(RECORDS FOR THE TASK):
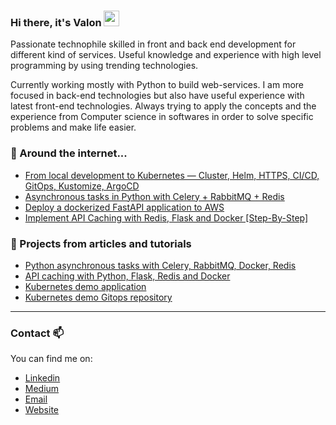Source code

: ### Hi there, it's Valon <img src="https://media.giphy.com/media/hvRJCLFzcasrR4ia7z/giphy.gif" width="25px">

Passionate technophile   skilled in front and back end development for different kind of services.
Useful knowledge and experience with high level programming by using trending technologies.

Currently working mostly with Python to build web-services. I am more focused in back-end technologies but also have useful experience with latest front-end technologies.
Always trying to apply the concepts and the experience from Computer science in softwares in order to solve specific problems and make life easier.


### 🔎 Around the internet...
- [From local development to Kubernetes — Cluster, Helm, HTTPS, CI/CD, GitOps, Kustomize, ArgoCD](https://valonjanuzaj.medium.com/from-local-development-to-kubernetes-cluster-helm-https-ci-cd-gitops-kustomize-argocd-3d62448a7533)
- [Asynchronous tasks in Python with Celery + RabbitMQ + Redis](https://levelup.gitconnected.com/asynchronous-tasks-in-python-with-celery-rabbitmq-redis-480f6e506d76)
- [Deploy a dockerized FastAPI application to AWS
](https://levelup.gitconnected.com/deploy-a-dockerized-fastapi-application-to-aws-cc757830ba1b) 
- [Implement API Caching with Redis, Flask and Docker [Step-By-Step]
](https://valonjanuzaj.medium.com/implement-api-caching-with-redis-flask-and-docker-step-by-step-9139636cef24)
### 🚀 Projects from articles and tutorials
- [Python asynchronous tasks with Celery, RabbitMQ, Docker, Redis](https://github.com/vjanz/python-asynchronous-tasks)
- [API caching with Python, Flask, Redis and Docker](https://github.com/vjanz/flask-cache-redis)
- [Kubernetes demo application](https://github.com/vjanz/kubernetes-demo-app)
- [Kubernetes demo Gitops repository](https://github.com/vjanz/kubernetes-demo-gitops)

<hr/>

### Contact 📫
You can find me on:
* [Linkedin](https://www.linkedin.com/in/valon-januzaj-b02692187/)
* [Medium](https://medium.com/@valonjanuzaj/)
* [Email](mailto:valon.januzaj98@gmail.com)
* [Website](https://vjanz.github.io/)

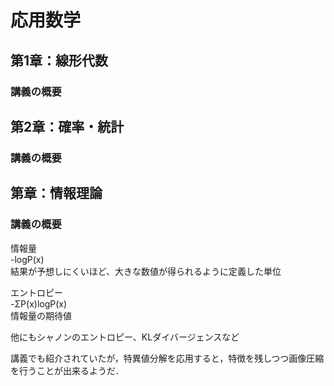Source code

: # 応用数学
## 第1章：線形代数
### 講義の概要
## 第2章：確率・統計
### 講義の概要
## 第章：情報理論
### 講義の概要
情報量  
-logP(x)  
結果が予想しにくいほど、大きな数値が得られるように定義した単位 

エントロピー  
-ΣP(x)logP(x)  
情報量の期待値  

他にもシャノンのエントロピー、KLダイバージェンスなど  

講義でも紹介されていたが，特異値分解を応用すると，特徴を残しつつ画像圧縮を行うことが出来るようだ．  
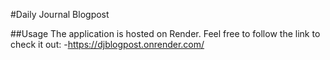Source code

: #Daily Journal Blogpost

##Usage
The application is hosted on Render. Feel free to follow the link to check it out:
-https://djblogpost.onrender.com/
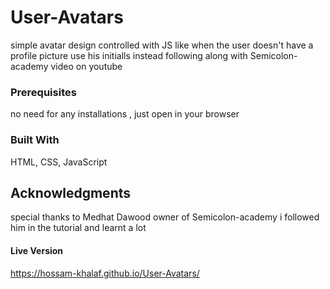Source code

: # User-Avatars

simple avatar design controlled with JS like when the user doesn't have a profile picture use his initialls instead
 following along with Semicolon-academy video on youtube
 
### Prerequisites
no need for any installations , just open in your browser

### Built With
HTML, CSS, JavaScript

## Acknowledgments
special thanks to Medhat Dawood owner of Semicolon-academy i followed him in the tutorial and learnt a lot

#### Live Version
https://hossam-khalaf.github.io/User-Avatars/
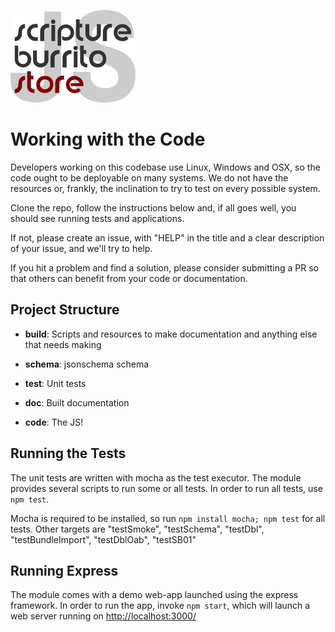 ![Logo](./logo_xs.png)

# Working with the Code

Developers working on this codebase use Linux, Windows and OSX, so the code ought to be deployable on many systems. We do not have the resources or, frankly, the inclination to try to test on every possible system.

Clone the repo, follow the instructions below and, if all goes well, you should see running tests and applications.

If not, please create an issue, with "HELP" in the title and a clear description of your issue, and we'll try to help.

If you hit a problem and find a solution, please consider submitting a PR so that others can benefit from your code or documentation.

## Project Structure

* **build**: Scripts and resources to make documentation and anything else that needs making

* **schema**: jsonschema schema

* **test**: Unit tests

* **doc**: Built documentation

* **code**: The JS!

## Running the Tests

The unit tests are written with mocha as the test executor. The module provides several scripts to run some or all tests. In order to run all tests, use `npm test`.

Mocha is required to be installed, so run `npm install mocha; npm test` for all tests. Other targets are "testSmoke", "testSchema", "testDbl", "testBundleImport", "testDblOab", "testSB01"

## Running Express

The module comes with a demo web-app launched using the express framework. In order to run the app, invoke `npm start`, which will launch a web server running on <http://localhost:3000/>
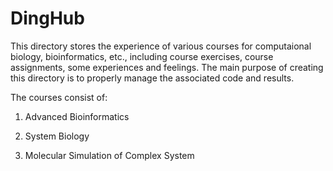 # DingHub

This directory stores the experience of various courses for computaional biology, bioinformatics, etc., including course exercises, course assignments, some experiences and feelings. The main purpose of creating this directory is to properly manage the associated code and results.

The courses consist of:

1. Advanced Bioinformatics

2. System Biology

3. Molecular Simulation of Complex System

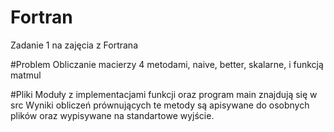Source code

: # Fortran
Zadanie 1 na zajęcia z Fortrana

#Problem
Obliczanie macierzy 4 metodami, naive, better, skalarne, i funkcją matmul 

#Pliki
Moduły z implementacjami funkcji oraz program main znajdują się w src
Wyniki obliczeń prównujących te metody są apisywane do osobnych plików oraz wypisywane na standartowe wyjście.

(WHAT TO PRODUCE): The material above holds pictures; copy everything else in it exactly.

(ANSWER SECTION):
Source code

: ### Hi there, it's Valon <img src="https://media.giphy.com/media/hvRJCLFzcasrR4ia7z/giphy.gif" width="25px">

Passionate technophile   skilled in front and back end development for different kind of services.
Useful knowledge and experience with high level programming by using trending technologies.

Currently working mostly with Python to build web-services. I am more focused in back-end technologies but also have useful experience with latest front-end technologies.
Always trying to apply the concepts and the experience from Computer science in softwares in order to solve specific problems and make life easier.


### 🔎 Around the internet...
- [From local development to Kubernetes — Cluster, Helm, HTTPS, CI/CD, GitOps, Kustomize, ArgoCD](https://valonjanuzaj.medium.com/from-local-development-to-kubernetes-cluster-helm-https-ci-cd-gitops-kustomize-argocd-3d62448a7533)
- [Asynchronous tasks in Python with Celery + RabbitMQ + Redis](https://levelup.gitconnected.com/asynchronous-tasks-in-python-with-celery-rabbitmq-redis-480f6e506d76)
- [Deploy a dockerized FastAPI application to AWS
](https://levelup.gitconnected.com/deploy-a-dockerized-fastapi-application-to-aws-cc757830ba1b) 
- [Implement API Caching with Redis, Flask and Docker [Step-By-Step]
](https://valonjanuzaj.medium.com/implement-api-caching-with-redis-flask-and-docker-step-by-step-9139636cef24)
### 🚀 Projects from articles and tutorials
- [Python asynchronous tasks with Celery, RabbitMQ, Docker, Redis](https://github.com/vjanz/python-asynchronous-tasks)
- [API caching with Python, Flask, Redis and Docker](https://github.com/vjanz/flask-cache-redis)
- [Kubernetes demo application](https://github.com/vjanz/kubernetes-demo-app)
- [Kubernetes demo Gitops repository](https://github.com/vjanz/kubernetes-demo-gitops)

<hr/>

### Contact 📫
You can find me on:
* [Linkedin](https://www.linkedin.com/in/valon-januzaj-b02692187/)
* [Medium](https://medium.com/@valonjanuzaj/)
* [Email](mailto:valon.januzaj98@gmail.com)
* [Website](https://vjanz.github.io/)

Source code

: # 応用数学
## 第1章：線形代数
### 講義の概要
## 第2章：確率・統計
### 講義の概要
## 第章：情報理論
### 講義の概要
情報量  
-logP(x)  
結果が予想しにくいほど、大きな数値が得られるように定義した単位 

エントロピー  
-ΣP(x)logP(x)  
情報量の期待値  

他にもシャノンのエントロピー、KLダイバージェンスなど  

講義でも紹介されていたが，特異値分解を応用すると，特徴を残しつつ画像圧縮を行うことが出来るようだ．  
Source code

: #Daily Journal Blogpost

##Usage
The application is hosted on Render. Feel free to follow the link to check it out:
-https://djblogpost.onrender.com/
Source code

: # User-Avatars

simple avatar design controlled with JS like when the user doesn't have a profile picture use his initialls instead
 following along with Semicolon-academy video on youtube
 
### Prerequisites
no need for any installations , just open in your browser

### Built With
HTML, CSS, JavaScript

## Acknowledgments
special thanks to Medhat Dawood owner of Semicolon-academy i followed him in the tutorial and learnt a lot

#### Live Version
https://hossam-khalaf.github.io/User-Avatars/
 ![Logo](./logo_xs.png)

# Working with the Code

Developers working on this codebase use Linux, Windows and OSX, so the code ought to be deployable on many systems. We do not have the resources or, frankly, the inclination to try to test on every possible system.

Clone the repo, follow the instructions below and, if all goes well, you should see running tests and applications.

If not, please create an issue, with "HELP" in the title and a clear description of your issue, and we'll try to help.

If you hit a problem and find a solution, please consider submitting a PR so that others can benefit from your code or documentation.

## Project Structure

* **build**: Scripts and resources to make documentation and anything else that needs making

* **schema**: jsonschema schema

* **test**: Unit tests

* **doc**: Built documentation

* **code**: The JS!

## Running the Tests

The unit tests are written with mocha as the test executor. The module provides several scripts to run some or all tests. In order to run all tests, use `npm test`.

Mocha is required to be installed, so run `npm install mocha; npm test` for all tests. Other targets are "testSmoke", "testSchema", "testDbl", "testBundleImport", "testDblOab", "testSB01"

## Running Express

The module comes with a demo web-app launched using the express framework. In order to run the app, invoke `npm start`, which will launch a web server running on <http://localhost:3000/>
 # DingHub

This directory stores the experience of various courses for computaional biology, bioinformatics, etc., including course exercises, course assignments, some experiences and feelings. The main purpose of creating this directory is to properly manage the associated code and results.

The courses consist of:

1. Advanced Bioinformatics

2. System Biology

3. Molecular Simulation of Complex System

Source code

: # Fortran
Zadanie 1 na zajęcia z Fortrana

#Problem
Obliczanie macierzy 4 metodami, naive, better, skalarne, i funkcją matmul 

#Pliki
Moduły z implementacjami funkcji oraz program main znajdują się w src
Wyniki obliczeń prównujących te metody są apisywane do osobnych plików oraz wypisywane na standartowe wyjście.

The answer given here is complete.